Todos estes fenómenos consubstanciam uma revolta popular não só contra as pensões de reforma, mas contra os privilégios dos políticos, contra a prevalência da economia e do capitalismo selvagem sobre as preocupações sociais com o bem-estar dos cidadãos... São expressões de descontentamento de uma classe média vergada pelo peso dos impostos e cada vez menos defendida, face à falência do Estado-previdência.
Há um livro do escritor português recentemente falecido, João Aguiar, que alertava para o facto de que a 'paz podre' que actualmente vivemos poderia desfazer-se facilmente e redundar em revoltas de rua, no rescaldo de um neo-liberalismo que se afirmava salvador mas que enferma de numerosos vícios: 'O Jardim das Delícias'. Nele, Aguiar admitia mesmo a possibilidade de a revolta latente em muitas pessoas se exprimir pela adesão a movimentos extremistas.

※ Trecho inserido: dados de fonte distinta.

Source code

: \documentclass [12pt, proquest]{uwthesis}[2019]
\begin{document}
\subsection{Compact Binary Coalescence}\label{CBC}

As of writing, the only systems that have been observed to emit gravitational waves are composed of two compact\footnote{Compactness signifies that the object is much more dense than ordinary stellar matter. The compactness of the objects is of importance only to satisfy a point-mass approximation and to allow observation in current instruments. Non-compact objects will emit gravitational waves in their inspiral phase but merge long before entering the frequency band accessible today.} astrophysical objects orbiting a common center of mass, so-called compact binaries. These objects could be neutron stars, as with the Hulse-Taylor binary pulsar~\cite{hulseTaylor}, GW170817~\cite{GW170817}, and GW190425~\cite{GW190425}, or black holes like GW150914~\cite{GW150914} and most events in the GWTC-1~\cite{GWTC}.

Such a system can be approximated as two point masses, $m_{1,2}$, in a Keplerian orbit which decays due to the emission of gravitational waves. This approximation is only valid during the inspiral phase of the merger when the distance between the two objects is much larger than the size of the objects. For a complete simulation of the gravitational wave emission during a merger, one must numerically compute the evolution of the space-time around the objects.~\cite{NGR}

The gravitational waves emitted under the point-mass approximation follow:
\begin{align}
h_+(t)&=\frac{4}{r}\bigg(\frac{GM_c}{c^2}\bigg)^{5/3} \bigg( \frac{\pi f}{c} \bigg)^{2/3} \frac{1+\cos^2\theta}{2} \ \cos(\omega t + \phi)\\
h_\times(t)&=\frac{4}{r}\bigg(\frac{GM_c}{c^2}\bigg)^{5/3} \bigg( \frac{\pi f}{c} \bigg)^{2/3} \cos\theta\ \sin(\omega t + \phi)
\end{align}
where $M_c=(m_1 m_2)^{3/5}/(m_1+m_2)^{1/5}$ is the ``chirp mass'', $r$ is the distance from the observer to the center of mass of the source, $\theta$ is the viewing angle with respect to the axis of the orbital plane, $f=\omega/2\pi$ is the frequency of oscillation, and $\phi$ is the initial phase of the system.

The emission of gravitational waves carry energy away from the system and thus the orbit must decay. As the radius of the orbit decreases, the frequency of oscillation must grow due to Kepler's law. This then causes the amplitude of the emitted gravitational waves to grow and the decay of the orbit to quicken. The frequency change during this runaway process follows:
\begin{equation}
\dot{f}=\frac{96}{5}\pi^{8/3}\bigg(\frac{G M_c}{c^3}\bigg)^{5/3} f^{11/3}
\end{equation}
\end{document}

Viriato Soromenho-Marques, professor catedrático da Faculdade de Letras da Universidade de Lisboa, filósofo político, concorda com esta visão. "Este tema não é de fácil leitura... A contestação tem vários actores sociais... Há uma sobreposição temática, um acumular de tensões latentes. Os estudantes não estão a protestar, provavelmente, por causa da idade de reforma... E parece haver uma desproporção entre o motivo invocado e a dimensão da situação", disse ao DIÁRIO. "Sarkozy está a subestimar o que está a acontecer", inclusive mostrando amadorismo face aos acontecimentos, afirmou.
Para este académico, a história mostra que os acontecimentos sociais em França têm uma tendência enorme para se repercutirem pelo resto da Europa. Em Portugal, de resto, e face ao Orçamento de Estado para 2011, também há motivos para insatisfação, mas "a sociedade francesa tem um grau de resiliência diferente da portuguesa ou da de outros países", onde têm sido tomadas também medidas muito severas face à crise, mas onde há uma certa correspondência entre a opinião dos governantes e a opinião popular.
"Em França, porém, estamos a assitir a uma situação de grande crispação entre a população activa e o governo. Com o que está a acontecer no resto da Europa, há um potencial de alastramento muito grande", alerta o nosso interlocutor, que acha que "isto não vai parar".